Sparktop
- Website type: Internet games, advice for children with learning disabilities
- Available in: English
- Founded: October 2003; 22 years ago
- Dissolved: March 28, 2014
- Owner: The Professor Garfield Foundation
- Founder: The Professor Garfield Foundation
- Commercial: Yes
- Registration: Optional
- Launched: October 2003; 22 years ago
- Current status: Defunct

= Sparktop =

American website for children with learning disabilities

Sparktop.org was an American website catering children and teenagers with learning disabilities, especially dyslexia. It was established by Schwab Learning before its rights were handed over to The Professor Garfield Foundation.

==History==
Sparktop was created in October 2003 by Charles R. Schwab, who has dyslexia, and was the owner of the Charles and Helen Schwab Foundation through its Schwab Learning unit. It was set up largely for an 8-12 demographic that had learning disabilities, such as dyslexia or ADHD. Content mostly included advice from mentors and specialists By October 2007, the site attracted 4 million visits from over 140 countries.
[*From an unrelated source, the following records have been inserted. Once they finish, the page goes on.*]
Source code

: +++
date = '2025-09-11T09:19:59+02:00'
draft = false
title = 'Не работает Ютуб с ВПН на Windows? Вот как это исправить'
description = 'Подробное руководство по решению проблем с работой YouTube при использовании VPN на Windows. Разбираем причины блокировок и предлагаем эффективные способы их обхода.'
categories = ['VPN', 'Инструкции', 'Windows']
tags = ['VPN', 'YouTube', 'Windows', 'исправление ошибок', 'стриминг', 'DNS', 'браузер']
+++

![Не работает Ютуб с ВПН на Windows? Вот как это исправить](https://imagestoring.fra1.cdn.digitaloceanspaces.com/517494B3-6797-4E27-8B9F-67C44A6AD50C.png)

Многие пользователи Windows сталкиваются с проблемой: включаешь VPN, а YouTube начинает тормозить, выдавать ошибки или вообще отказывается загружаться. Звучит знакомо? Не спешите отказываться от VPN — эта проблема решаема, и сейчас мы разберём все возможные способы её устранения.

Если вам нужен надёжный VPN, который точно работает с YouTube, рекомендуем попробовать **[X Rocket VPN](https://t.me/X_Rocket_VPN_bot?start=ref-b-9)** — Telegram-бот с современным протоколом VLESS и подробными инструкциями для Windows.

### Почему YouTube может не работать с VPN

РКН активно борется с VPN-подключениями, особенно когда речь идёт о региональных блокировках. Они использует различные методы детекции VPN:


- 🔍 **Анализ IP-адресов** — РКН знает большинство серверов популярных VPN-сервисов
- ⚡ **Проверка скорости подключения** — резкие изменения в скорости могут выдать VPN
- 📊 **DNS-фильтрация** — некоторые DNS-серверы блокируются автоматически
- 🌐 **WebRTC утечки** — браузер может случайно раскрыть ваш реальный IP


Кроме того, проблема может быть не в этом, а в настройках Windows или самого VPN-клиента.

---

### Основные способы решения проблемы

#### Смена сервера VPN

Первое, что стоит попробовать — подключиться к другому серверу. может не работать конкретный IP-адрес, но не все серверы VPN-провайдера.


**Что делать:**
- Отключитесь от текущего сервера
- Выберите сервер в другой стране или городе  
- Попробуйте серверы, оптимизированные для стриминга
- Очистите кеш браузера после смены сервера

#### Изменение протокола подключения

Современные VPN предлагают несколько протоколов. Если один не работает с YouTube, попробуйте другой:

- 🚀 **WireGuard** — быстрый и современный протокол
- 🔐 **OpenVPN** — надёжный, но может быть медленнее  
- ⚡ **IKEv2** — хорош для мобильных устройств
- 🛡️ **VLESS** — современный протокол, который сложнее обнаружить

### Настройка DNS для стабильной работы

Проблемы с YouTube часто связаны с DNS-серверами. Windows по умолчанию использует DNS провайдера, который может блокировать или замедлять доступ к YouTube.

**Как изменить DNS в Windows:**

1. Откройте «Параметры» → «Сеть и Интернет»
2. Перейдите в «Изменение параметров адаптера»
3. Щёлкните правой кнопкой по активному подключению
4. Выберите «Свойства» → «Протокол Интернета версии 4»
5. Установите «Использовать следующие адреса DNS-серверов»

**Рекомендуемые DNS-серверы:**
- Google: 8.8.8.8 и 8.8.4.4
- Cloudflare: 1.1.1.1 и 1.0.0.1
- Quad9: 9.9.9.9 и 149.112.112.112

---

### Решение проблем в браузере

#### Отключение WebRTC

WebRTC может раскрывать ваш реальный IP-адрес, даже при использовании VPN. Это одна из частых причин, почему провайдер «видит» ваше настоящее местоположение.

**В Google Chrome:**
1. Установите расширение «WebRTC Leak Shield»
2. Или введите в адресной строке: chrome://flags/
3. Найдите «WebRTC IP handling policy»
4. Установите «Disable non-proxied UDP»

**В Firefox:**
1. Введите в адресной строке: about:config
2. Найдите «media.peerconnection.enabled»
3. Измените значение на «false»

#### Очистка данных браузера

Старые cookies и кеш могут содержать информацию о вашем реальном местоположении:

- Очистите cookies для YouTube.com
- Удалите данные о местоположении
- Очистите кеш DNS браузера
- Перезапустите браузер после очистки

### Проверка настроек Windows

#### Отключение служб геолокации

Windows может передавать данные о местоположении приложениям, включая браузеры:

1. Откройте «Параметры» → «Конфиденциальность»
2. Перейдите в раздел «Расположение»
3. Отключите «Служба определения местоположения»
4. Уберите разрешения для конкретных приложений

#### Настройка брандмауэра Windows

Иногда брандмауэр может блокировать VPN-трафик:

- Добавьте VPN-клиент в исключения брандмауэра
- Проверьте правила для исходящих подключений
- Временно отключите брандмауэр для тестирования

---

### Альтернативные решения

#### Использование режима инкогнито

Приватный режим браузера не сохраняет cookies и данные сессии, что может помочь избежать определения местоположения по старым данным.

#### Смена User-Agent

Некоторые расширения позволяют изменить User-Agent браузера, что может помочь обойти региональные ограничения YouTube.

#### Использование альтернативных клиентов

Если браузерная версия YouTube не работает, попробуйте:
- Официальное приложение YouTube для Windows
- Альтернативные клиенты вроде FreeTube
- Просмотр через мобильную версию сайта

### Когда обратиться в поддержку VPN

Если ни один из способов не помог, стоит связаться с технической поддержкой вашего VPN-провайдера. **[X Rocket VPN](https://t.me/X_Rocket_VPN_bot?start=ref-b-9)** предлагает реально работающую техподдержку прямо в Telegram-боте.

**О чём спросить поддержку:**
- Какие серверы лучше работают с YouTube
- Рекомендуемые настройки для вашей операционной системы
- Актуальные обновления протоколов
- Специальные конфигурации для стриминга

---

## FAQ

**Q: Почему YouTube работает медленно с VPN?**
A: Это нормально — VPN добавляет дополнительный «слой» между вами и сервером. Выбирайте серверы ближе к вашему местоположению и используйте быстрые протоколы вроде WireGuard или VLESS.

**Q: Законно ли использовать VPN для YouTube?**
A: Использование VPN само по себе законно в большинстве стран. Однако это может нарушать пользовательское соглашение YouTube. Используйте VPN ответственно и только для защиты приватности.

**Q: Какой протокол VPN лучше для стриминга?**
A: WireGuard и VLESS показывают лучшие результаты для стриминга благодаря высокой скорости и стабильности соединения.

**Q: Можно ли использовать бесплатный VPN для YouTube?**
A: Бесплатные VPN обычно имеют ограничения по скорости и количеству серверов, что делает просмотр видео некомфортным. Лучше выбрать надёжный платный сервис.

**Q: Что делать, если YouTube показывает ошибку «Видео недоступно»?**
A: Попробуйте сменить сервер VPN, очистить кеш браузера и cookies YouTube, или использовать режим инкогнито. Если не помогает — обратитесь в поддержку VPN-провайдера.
In December 2007, The Professor Garfield Foundation (owned by Jim Davis) announced its intent to acquire Sparktop from Schwab Learning, as the Charles and Helen Schwab Foundation announced in September that it would change its model from a free one to a grant-driven one. By 2008, almost a year into the acquisition, it had a team of five contractors; all content was uploaded with prior review.

The site closed on March 28, 2014. Its main page was replaced by a disclaimer redirecting users to the PGF website, where most of its activities migrated, causing the end of Sparktop as an independent website.